▶ What the exercise asks
Below is a block of entries; repeat all of it exactly but omit the pictures.

▶ Given entries
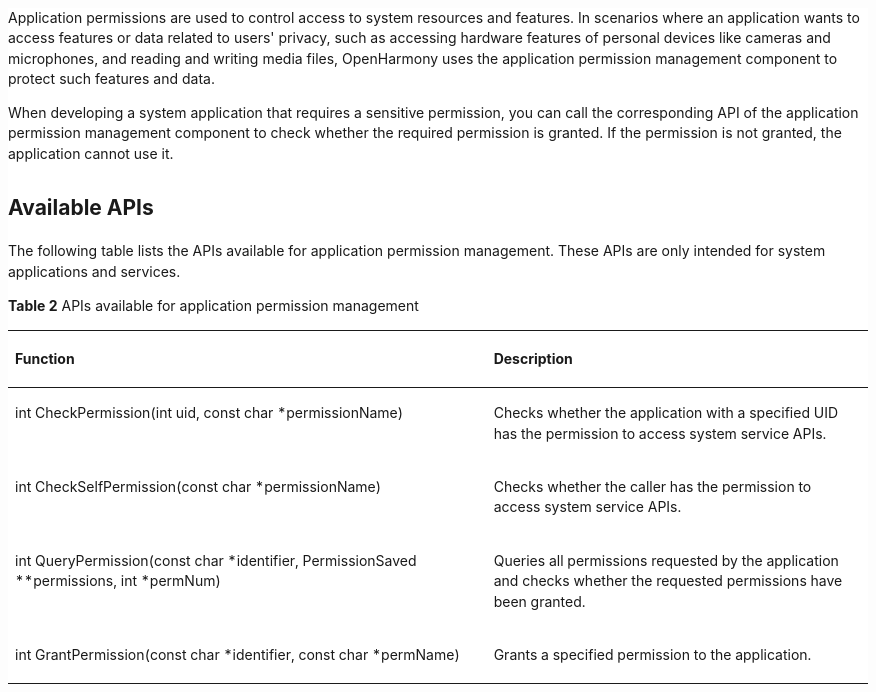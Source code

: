 Application permissions are used to control access to system resources and features. In scenarios where an application wants to access features or data related to users' privacy, such as accessing hardware features of personal devices like cameras and microphones, and reading and writing media files, OpenHarmony uses the application permission management component to protect such features and data.

When developing a system application that requires a sensitive permission, you can call the corresponding API of the application permission management component to check whether the required permission is granted. If the permission is not granted, the application cannot use it.

## Available APIs<a name="section1633115419401"></a>

The following table lists the APIs available for application permission management. These APIs are only intended for system applications and services.

**Table  2**  APIs available for application permission management

<a name="table9789027162518"></a>
<table><thead align="left"><tr id="row9789427112518"><th class="cellrowborder" valign="top" width="55.66%" id="mcps1.2.3.1.1"><p id="p9790102717251"><a name="p9790102717251"></a><a name="p9790102717251"></a>Function</p>
</th>
<th class="cellrowborder" valign="top" width="44.34%" id="mcps1.2.3.1.2"><p id="p779032715251"><a name="p779032715251"></a><a name="p779032715251"></a>Description</p>
</th>
</tr>
</thead>
<tbody><tr id="row187901627112516"><td class="cellrowborder" valign="top" width="55.66%" headers="mcps1.2.3.1.1 "><p id="p138014275353"><a name="p138014275353"></a><a name="p138014275353"></a>int CheckPermission(int uid, const char *permissionName)</p>
</td>
<td class="cellrowborder" valign="top" width="44.34%" headers="mcps1.2.3.1.2 "><p id="p57901727202510"><a name="p57901727202510"></a><a name="p57901727202510"></a>Checks whether the application with a specified UID has the permission to access system service APIs.</p>
</td>
</tr>
<tr id="row19341734164410"><td class="cellrowborder" valign="top" width="55.66%" headers="mcps1.2.3.1.1 "><p id="p123453412448"><a name="p123453412448"></a><a name="p123453412448"></a>int CheckSelfPermission(const char *permissionName)</p>
</td>
<td class="cellrowborder" valign="top" width="44.34%" headers="mcps1.2.3.1.2 "><p id="p937645212447"><a name="p937645212447"></a><a name="p937645212447"></a>Checks whether the caller has the permission to access system service APIs.</p>
</td>
</tr>
<tr id="row879032715258"><td class="cellrowborder" valign="top" width="55.66%" headers="mcps1.2.3.1.1 "><p id="p13071135133514"><a name="p13071135133514"></a><a name="p13071135133514"></a>int QueryPermission(const char *identifier, PermissionSaved **permissions, int *permNum)</p>
</td>
<td class="cellrowborder" valign="top" width="44.34%" headers="mcps1.2.3.1.2 "><p id="p1379072718259"><a name="p1379072718259"></a><a name="p1379072718259"></a>Queries all permissions requested by the application and checks whether the requested permissions have been granted.</p>
</td>
</tr>
<tr id="row877239193516"><td class="cellrowborder" valign="top" width="55.66%" headers="mcps1.2.3.1.1 "><p id="p878133903516"><a name="p878133903516"></a><a name="p878133903516"></a>int GrantPermission(const char *identifier, const char *permName)</p>
</td>
<td class="cellrowborder" valign="top" width="44.34%" headers="mcps1.2.3.1.2 "><p id="p678143943515"><a name="p678143943515"></a><a name="p678143943515"></a>Grants a specified permission to the application.</p>
</td>
</tr>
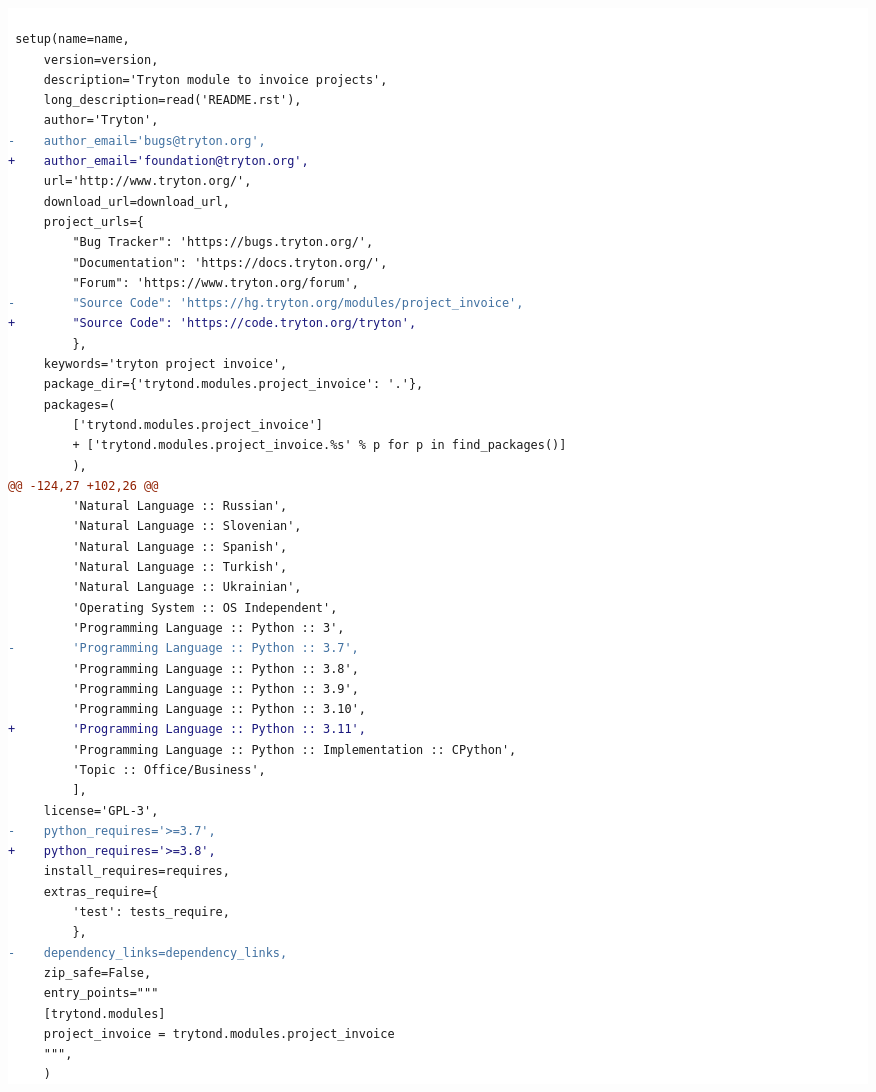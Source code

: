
 ```diff
 
 setup(name=name,
     version=version,
     description='Tryton module to invoice projects',
     long_description=read('README.rst'),
     author='Tryton',
-    author_email='bugs@tryton.org',
+    author_email='foundation@tryton.org',
     url='http://www.tryton.org/',
     download_url=download_url,
     project_urls={
         "Bug Tracker": 'https://bugs.tryton.org/',
         "Documentation": 'https://docs.tryton.org/',
         "Forum": 'https://www.tryton.org/forum',
-        "Source Code": 'https://hg.tryton.org/modules/project_invoice',
+        "Source Code": 'https://code.tryton.org/tryton',
         },
     keywords='tryton project invoice',
     package_dir={'trytond.modules.project_invoice': '.'},
     packages=(
         ['trytond.modules.project_invoice']
         + ['trytond.modules.project_invoice.%s' % p for p in find_packages()]
         ),
@@ -124,27 +102,26 @@
         'Natural Language :: Russian',
         'Natural Language :: Slovenian',
         'Natural Language :: Spanish',
         'Natural Language :: Turkish',
         'Natural Language :: Ukrainian',
         'Operating System :: OS Independent',
         'Programming Language :: Python :: 3',
-        'Programming Language :: Python :: 3.7',
         'Programming Language :: Python :: 3.8',
         'Programming Language :: Python :: 3.9',
         'Programming Language :: Python :: 3.10',
+        'Programming Language :: Python :: 3.11',
         'Programming Language :: Python :: Implementation :: CPython',
         'Topic :: Office/Business',
         ],
     license='GPL-3',
-    python_requires='>=3.7',
+    python_requires='>=3.8',
     install_requires=requires,
     extras_require={
         'test': tests_require,
         },
-    dependency_links=dependency_links,
     zip_safe=False,
     entry_points="""
     [trytond.modules]
     project_invoice = trytond.modules.project_invoice
     """,
     )
```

▶ Expected output
Source code

: Application permissions are used to control access to system resources and features. In scenarios where an application wants to access features or data related to users' privacy, such as accessing hardware features of personal devices like cameras and microphones, and reading and writing media files, OpenHarmony uses the application permission management component to protect such features and data.

When developing a system application that requires a sensitive permission, you can call the corresponding API of the application permission management component to check whether the required permission is granted. If the permission is not granted, the application cannot use it.

## Available APIs<a name="section1633115419401"></a>

The following table lists the APIs available for application permission management. These APIs are only intended for system applications and services.

**Table  2**  APIs available for application permission management

<a name="table9789027162518"></a>
<table><thead align="left"><tr id="row9789427112518"><th class="cellrowborder" valign="top" width="55.66%" id="mcps1.2.3.1.1"><p id="p9790102717251"><a name="p9790102717251"></a><a name="p9790102717251"></a>Function</p>
</th>
<th class="cellrowborder" valign="top" width="44.34%" id="mcps1.2.3.1.2"><p id="p779032715251"><a name="p779032715251"></a><a name="p779032715251"></a>Description</p>
</th>
</tr>
</thead>
<tbody><tr id="row187901627112516"><td class="cellrowborder" valign="top" width="55.66%" headers="mcps1.2.3.1.1 "><p id="p138014275353"><a name="p138014275353"></a><a name="p138014275353"></a>int CheckPermission(int uid, const char *permissionName)</p>
</td>
<td class="cellrowborder" valign="top" width="44.34%" headers="mcps1.2.3.1.2 "><p id="p57901727202510"><a name="p57901727202510"></a><a name="p57901727202510"></a>Checks whether the application with a specified UID has the permission to access system service APIs.</p>
</td>
</tr>
<tr id="row19341734164410"><td class="cellrowborder" valign="top" width="55.66%" headers="mcps1.2.3.1.1 "><p id="p123453412448"><a name="p123453412448"></a><a name="p123453412448"></a>int CheckSelfPermission(const char *permissionName)</p>
</td>
<td class="cellrowborder" valign="top" width="44.34%" headers="mcps1.2.3.1.2 "><p id="p937645212447"><a name="p937645212447"></a><a name="p937645212447"></a>Checks whether the caller has the permission to access system service APIs.</p>
</td>
</tr>
<tr id="row879032715258"><td class="cellrowborder" valign="top" width="55.66%" headers="mcps1.2.3.1.1 "><p id="p13071135133514"><a name="p13071135133514"></a><a name="p13071135133514"></a>int QueryPermission(const char *identifier, PermissionSaved **permissions, int *permNum)</p>
</td>
<td class="cellrowborder" valign="top" width="44.34%" headers="mcps1.2.3.1.2 "><p id="p1379072718259"><a name="p1379072718259"></a><a name="p1379072718259"></a>Queries all permissions requested by the application and checks whether the requested permissions have been granted.</p>
</td>
</tr>
<tr id="row877239193516"><td class="cellrowborder" valign="top" width="55.66%" headers="mcps1.2.3.1.1 "><p id="p878133903516"><a name="p878133903516"></a><a name="p878133903516"></a>int GrantPermission(const char *identifier, const char *permName)</p>
</td>
<td class="cellrowborder" valign="top" width="44.34%" headers="mcps1.2.3.1.2 "><p id="p678143943515"><a name="p678143943515"></a><a name="p678143943515"></a>Grants a specified permission to the application.</p>
</td>
</tr>
Source code

:
 ```diff
 
 setup(name=name,
     version=version,
     description='Tryton module to invoice projects',
     long_description=read('README.rst'),
     author='Tryton',
-    author_email='bugs@tryton.org',
+    author_email='foundation@tryton.org',
     url='http://www.tryton.org/',
     download_url=download_url,
     project_urls={
         "Bug Tracker": 'https://bugs.tryton.org/',
         "Documentation": 'https://docs.tryton.org/',
         "Forum": 'https://www.tryton.org/forum',
-        "Source Code": 'https://hg.tryton.org/modules/project_invoice',
+        "Source Code": 'https://code.tryton.org/tryton',
         },
     keywords='tryton project invoice',
     package_dir={'trytond.modules.project_invoice': '.'},
     packages=(
         ['trytond.modules.project_invoice']
         + ['trytond.modules.project_invoice.%s' % p for p in find_packages()]
         ),
@@ -124,27 +102,26 @@
         'Natural Language :: Russian',
         'Natural Language :: Slovenian',
         'Natural Language :: Spanish',
         'Natural Language :: Turkish',
         'Natural Language :: Ukrainian',
         'Operating System :: OS Independent',
         'Programming Language :: Python :: 3',
-        'Programming Language :: Python :: 3.7',
         'Programming Language :: Python :: 3.8',
         'Programming Language :: Python :: 3.9',
         'Programming Language :: Python :: 3.10',
+        'Programming Language :: Python :: 3.11',
         'Programming Language :: Python :: Implementation :: CPython',
         'Topic :: Office/Business',
         ],
     license='GPL-3',
-    python_requires='>=3.7',
+    python_requires='>=3.8',
     install_requires=requires,
     extras_require={
         'test': tests_require,
         },
-    dependency_links=dependency_links,
     zip_safe=False,
     entry_points="""
     [trytond.modules]
     project_invoice = trytond.modules.project_invoice
     """,
     )
```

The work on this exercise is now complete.